UrbIA - Urban Insights Atlas

Digital Atlas of Australia + Geolocated Open Data + Gen AI/LLM + Crowdsourcing

A GovHack 2024 Project by the Banico Family

UrbIA - Urban Insights Atlas

The Banico Family proudly presents our GovHack project, UrbIA (Urban Insights Atlas), an innovative tool designed to make geospatial data accessible to everyone, empower decision-making, and promote sustainable urban development across Australia.

Features and Technical Approach

Geospatial Navigation: Users interact with a map interface powered by the Digital Atlas of Australia, which presents localized data across categories such as road safety, sustainability, and public services.

Integration with the Digital Atlas of Australia: UrbIA will dynamically retrieve geolocated data sets as input for insights. (https://digital.atlas.gov.au/api/search/definition/)

Generative AI for Insights: Through OpenAI, UrbIA generates tailored insights based on real-world data. Users can rate these insights and suggest improvements, creating a feedback loop between data-driven analysis and community input.

Crowdsourced Wisdom: By allowing users to react and provide suggestions, UrbIA encourages collective knowledge sharing, empowering both citizens and policymakers to make informed decisions.

Use Case Highlights

Safety Insights: For road safety, UrbIA can analyze Victorian Road Crash Data and generate actionable recommendations, such as improving road lighting and adding guardrails.

Capacity Forecasting: Using traffic volume data, UrbIA can assess roads for capacity needs, recommending maintenance and safety improvements where necessary.

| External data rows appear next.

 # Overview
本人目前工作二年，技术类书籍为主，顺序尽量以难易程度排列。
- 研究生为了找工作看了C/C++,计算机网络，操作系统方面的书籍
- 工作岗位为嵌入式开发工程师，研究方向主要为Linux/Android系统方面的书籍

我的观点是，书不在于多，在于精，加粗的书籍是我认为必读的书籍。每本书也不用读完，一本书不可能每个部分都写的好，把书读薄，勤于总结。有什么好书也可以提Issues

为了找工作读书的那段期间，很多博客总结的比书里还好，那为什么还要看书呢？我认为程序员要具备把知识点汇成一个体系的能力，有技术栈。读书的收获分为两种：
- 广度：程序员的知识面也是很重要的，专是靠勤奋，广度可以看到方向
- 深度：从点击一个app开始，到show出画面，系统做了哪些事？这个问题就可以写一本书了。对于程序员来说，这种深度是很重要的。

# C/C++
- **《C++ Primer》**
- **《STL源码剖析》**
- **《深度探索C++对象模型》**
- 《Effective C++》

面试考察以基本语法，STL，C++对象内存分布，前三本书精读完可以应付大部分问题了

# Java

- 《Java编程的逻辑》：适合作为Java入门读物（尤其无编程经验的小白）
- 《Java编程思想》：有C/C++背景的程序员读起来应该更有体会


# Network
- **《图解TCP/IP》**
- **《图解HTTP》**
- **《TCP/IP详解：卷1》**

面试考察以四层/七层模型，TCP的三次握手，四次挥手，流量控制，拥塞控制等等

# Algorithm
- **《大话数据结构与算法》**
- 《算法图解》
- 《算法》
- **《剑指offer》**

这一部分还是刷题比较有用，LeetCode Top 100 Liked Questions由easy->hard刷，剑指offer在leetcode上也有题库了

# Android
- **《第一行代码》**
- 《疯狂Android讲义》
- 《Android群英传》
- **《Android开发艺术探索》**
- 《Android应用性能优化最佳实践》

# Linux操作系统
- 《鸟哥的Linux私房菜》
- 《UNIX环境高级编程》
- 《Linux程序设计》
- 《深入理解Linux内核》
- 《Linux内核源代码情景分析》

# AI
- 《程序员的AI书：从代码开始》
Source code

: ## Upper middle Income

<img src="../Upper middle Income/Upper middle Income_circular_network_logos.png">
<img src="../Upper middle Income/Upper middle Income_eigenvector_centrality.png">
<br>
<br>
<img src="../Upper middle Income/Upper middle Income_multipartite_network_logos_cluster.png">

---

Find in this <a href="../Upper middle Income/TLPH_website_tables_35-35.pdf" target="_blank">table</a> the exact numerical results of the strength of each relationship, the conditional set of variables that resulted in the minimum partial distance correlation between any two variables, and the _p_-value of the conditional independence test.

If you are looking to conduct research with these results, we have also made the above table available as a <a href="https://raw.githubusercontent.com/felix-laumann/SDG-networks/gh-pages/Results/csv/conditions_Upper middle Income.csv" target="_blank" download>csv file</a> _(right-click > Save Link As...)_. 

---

Sustainability Insights: UrbIA examined cycling infrastructure and public transport utilization to propose strategies for reducing car dependency and promoting green mobility.

Meeting the Challenges

UrbIA addresses several critical questions:

How can we use the Digital Atlas of Australia’s API and Generative AI to create user-friendly tools and visualizations that make geospatial data accessible, empowering decision-making and engagement with local and national environments?

Our solution leverages the Digital Atlas of Australia, geolocated data, and AI to offer users an intuitive map-based platform. Users can explore local data (e.g., road safety statistics, traffic patterns, housing demand) while receiving AI-generated insights. These insights guide decision-making by offering actionable suggestions, like improving infrastructure or enhancing road safety.

How might we leverage road crash statistics and multi-agent AI-based applications to enhance road safety and inform policy-making?

For road safety, UrbIA integrates Victorian Road Crash Data to pinpoint accident locations, types, and times. It leverages on AI to generate recommendations such as improved road lighting, safety barriers, or targeted public awareness campaigns. Users can contribute to these insights by providing feedback, fostering a collaborative approach to road safety enhancements.

How might we predict future changes in community dynamics, such as population density, housing demand, traffic patterns, and the demand for public services or amenities?

While UrbIA primarily focuses on current geospatial data, it uses AI to generate capacity insights based on traffic patterns and public service utilization. By analyzing geolocated data, such as road traffic volumes or public transport usage, UrbIA provides AI-driven recommendations on infrastructure capacity. For example, it can suggest where roads might need upgrades or where public services could be expanded based on current usage patterns. These AI-generated insights allow councils and policymakers to make informed decisions to address immediate community needs and optimize urban planning efforts.

How can we use data insights to promote the development of sustainable urban infrastructure and reduce dependency on private vehicles?

UrbIA analyzes geolocated data on bike paths, public transport usage, and traffic patterns, using AI to generate insights that promote sustainable alternatives. For example, the AI can suggest areas where cycling infrastructure could be expanded or where public transport services might be optimized based on current usage patterns. These AI-driven recommendations help urban planners focus on reducing car dependency and encourage greener mobility solutions, fostering the development of more sustainable urban environments.

How can councils leverage climate and movement data from multi-function poles, sensors, and devices to improve asset management, optimize services, and design cleaner, more livable urban spaces?

UrbIA integrates climate and movement data from sensor-equipped urban assets and uses AI to generate real-time insights for better asset management. For example, AI can suggest adjustments to street lighting based on movement patterns or identify areas that would benefit from green infrastructure to mitigate urban heat island effects. These AI-generated recommendations allow councils to optimize services, improve urban livability, and make data-driven decisions that support cleaner, more efficient public spaces.

Conclusion

Our project demonstrates how geospatial data and AI can transform decision-making in urban planning, road safety, and sustainability. With UrbIA, we empower all Australians to engage with their environments and help shape the future of their cities.